Ben 4 vacanzieri su 10 optano per soluzioni ricettive ritenute sicure, come appartamento preso in affitto, casa di proprietà della famiglia oppure ospite di parenti o amici. 

Al primo posto delle indicazioni relative alle misure che i potenziali clienti si aspettano, c’è l’igienizzazione delle lenzuola e della biancheria da bagno (91%). L’attenzione all’igiene e alla sicurezza sanitaria è evidenziata dal fatto che l’81,5% chiederà informazioni rispetto alle procedure messe in campo per garantire i clienti, percentuale che sale all’84,7% tra chi pernotta per lavoro, dati confermati dell'Associazione Italiana Confindustria Alberghi con uno studio di Tecné.

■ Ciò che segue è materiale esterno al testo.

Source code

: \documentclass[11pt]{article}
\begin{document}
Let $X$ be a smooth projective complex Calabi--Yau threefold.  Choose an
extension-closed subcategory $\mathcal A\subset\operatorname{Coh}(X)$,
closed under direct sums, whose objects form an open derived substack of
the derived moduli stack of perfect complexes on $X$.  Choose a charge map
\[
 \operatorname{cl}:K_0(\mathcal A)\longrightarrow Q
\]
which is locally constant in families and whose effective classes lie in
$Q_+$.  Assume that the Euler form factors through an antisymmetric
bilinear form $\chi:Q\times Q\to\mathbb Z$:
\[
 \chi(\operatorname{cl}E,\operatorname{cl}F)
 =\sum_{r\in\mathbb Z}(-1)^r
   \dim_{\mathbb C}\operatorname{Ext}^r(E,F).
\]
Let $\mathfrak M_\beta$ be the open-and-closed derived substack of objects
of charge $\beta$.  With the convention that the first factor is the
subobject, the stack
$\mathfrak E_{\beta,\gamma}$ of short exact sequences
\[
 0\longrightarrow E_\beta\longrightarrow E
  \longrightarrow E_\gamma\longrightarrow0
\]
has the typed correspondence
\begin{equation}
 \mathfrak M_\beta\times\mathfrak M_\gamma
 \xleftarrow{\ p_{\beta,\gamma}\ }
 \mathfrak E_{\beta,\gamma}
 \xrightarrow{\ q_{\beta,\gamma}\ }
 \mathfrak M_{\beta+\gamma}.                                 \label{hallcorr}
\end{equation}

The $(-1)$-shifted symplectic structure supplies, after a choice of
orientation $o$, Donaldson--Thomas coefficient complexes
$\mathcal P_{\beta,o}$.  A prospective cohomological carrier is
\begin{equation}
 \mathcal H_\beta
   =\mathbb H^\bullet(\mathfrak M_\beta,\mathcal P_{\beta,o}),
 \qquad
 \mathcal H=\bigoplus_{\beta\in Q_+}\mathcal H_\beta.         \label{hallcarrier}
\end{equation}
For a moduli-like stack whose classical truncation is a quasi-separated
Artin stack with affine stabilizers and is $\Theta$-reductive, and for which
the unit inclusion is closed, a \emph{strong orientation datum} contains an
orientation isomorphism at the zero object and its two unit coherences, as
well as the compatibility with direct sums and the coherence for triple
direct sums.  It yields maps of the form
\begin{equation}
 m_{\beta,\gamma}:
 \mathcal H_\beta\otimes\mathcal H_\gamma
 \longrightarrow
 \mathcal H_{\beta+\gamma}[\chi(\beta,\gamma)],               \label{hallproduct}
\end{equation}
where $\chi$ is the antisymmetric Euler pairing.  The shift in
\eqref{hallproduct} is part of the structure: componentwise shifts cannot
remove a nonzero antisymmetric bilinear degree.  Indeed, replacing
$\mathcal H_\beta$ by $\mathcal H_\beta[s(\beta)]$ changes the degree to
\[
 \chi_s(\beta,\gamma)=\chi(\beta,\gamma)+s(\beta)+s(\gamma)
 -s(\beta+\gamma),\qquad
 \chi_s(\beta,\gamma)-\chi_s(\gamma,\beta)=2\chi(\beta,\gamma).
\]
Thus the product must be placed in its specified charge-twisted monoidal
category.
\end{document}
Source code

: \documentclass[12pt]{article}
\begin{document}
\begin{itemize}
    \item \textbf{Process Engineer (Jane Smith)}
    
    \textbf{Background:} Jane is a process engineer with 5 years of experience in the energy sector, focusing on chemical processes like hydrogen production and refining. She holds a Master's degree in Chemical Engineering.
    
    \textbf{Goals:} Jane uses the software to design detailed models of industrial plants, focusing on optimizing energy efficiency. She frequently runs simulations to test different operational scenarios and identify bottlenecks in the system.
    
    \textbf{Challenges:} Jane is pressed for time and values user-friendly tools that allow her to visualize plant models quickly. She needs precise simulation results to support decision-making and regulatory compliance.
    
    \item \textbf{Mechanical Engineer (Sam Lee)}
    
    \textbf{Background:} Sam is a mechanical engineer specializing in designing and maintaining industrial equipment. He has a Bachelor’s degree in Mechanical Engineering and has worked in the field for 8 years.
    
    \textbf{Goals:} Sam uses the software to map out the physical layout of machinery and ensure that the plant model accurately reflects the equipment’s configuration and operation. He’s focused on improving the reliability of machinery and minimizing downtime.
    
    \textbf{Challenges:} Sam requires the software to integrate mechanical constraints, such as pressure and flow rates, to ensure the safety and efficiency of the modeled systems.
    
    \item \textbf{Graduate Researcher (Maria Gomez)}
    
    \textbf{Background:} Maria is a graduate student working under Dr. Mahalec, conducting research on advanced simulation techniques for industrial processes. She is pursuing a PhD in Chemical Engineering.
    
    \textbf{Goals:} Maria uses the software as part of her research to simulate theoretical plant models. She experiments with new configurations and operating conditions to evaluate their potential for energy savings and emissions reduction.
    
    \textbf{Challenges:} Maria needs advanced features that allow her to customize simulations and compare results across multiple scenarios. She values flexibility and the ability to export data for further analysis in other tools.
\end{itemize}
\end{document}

Ma sarà anche un'estate all'insegna dei rincari come ha già sottolineato il Codacons, perché il distanziamento sociale presso spiagge, strutture ricettive e locali pubblici comporterà una forte riduzione del numero di clienti giornaliero, mentre l’obbligo di sanificazione e le altre misure di sicurezza su mezzi di trasporto come aerei e traghetti e presso gli esercizi aperti al pubblico ridurrà i guadagni per società ed esercenti ed imporrà nuovi costi a loro carico. 

Una situazione che, inevitabilmente, comporterà un incremento dei listini in tutto il settore (dagli alberghi alle case vacanza, passando per lidi, aerei, traghetti, ristoranti, ecc.), al punto che una vacanza di 10 giorni, secondo il Codacons, arriverà a costare complessivamente fino al +20% in più rispetto allo scorso anno, passando da una spesa procapite media di 736 euro del 2019 agli 883 euro del 2020.